::: INPUT DATA

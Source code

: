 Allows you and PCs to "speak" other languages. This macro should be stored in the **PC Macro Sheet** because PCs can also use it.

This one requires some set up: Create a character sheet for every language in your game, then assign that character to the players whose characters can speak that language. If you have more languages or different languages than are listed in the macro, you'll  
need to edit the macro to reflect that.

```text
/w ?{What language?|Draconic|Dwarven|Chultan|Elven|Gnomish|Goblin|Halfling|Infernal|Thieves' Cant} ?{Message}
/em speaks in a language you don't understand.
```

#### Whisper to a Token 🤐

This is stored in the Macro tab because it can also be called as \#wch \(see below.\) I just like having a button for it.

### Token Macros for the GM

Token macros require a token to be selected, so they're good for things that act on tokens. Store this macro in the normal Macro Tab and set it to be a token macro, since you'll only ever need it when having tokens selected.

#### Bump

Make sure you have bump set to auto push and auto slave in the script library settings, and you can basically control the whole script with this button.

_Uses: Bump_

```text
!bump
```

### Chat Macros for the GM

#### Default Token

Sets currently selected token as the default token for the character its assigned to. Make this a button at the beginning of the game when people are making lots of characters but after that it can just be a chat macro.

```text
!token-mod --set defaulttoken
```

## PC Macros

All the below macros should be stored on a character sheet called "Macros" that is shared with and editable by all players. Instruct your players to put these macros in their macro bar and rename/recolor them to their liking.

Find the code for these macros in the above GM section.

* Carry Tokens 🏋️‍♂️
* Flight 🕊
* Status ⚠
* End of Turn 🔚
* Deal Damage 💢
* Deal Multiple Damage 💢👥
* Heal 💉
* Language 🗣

::::::

**TASK BRIEF:** Going down the listing above, begin printing at the line with "also use it." and finish with the line with "This is stored", exactly as they appear.

**RESPONSE BOX:**
: Allows you and PCs to "speak" other languages. This macro should be stored in the **PC Macro Sheet** because PCs can also use it.

This one requires some set up: Create a character sheet for every language in your game, then assign that character to the players whose characters can speak that language. If you have more languages or different languages than are listed in the macro, you'll  
need to edit the macro to reflect that.

```text
/w ?{What language?|Draconic|Dwarven|Chultan|Elven|Gnomish|Goblin|Halfling|Infernal|Thieves' Cant} ?{Message}
/em speaks in a language you don't understand.
```

#### Whisper to a Token 🤐

This is stored in the Macro tab because it can also be called as \#wch \(see below.\) I just like having a button for it.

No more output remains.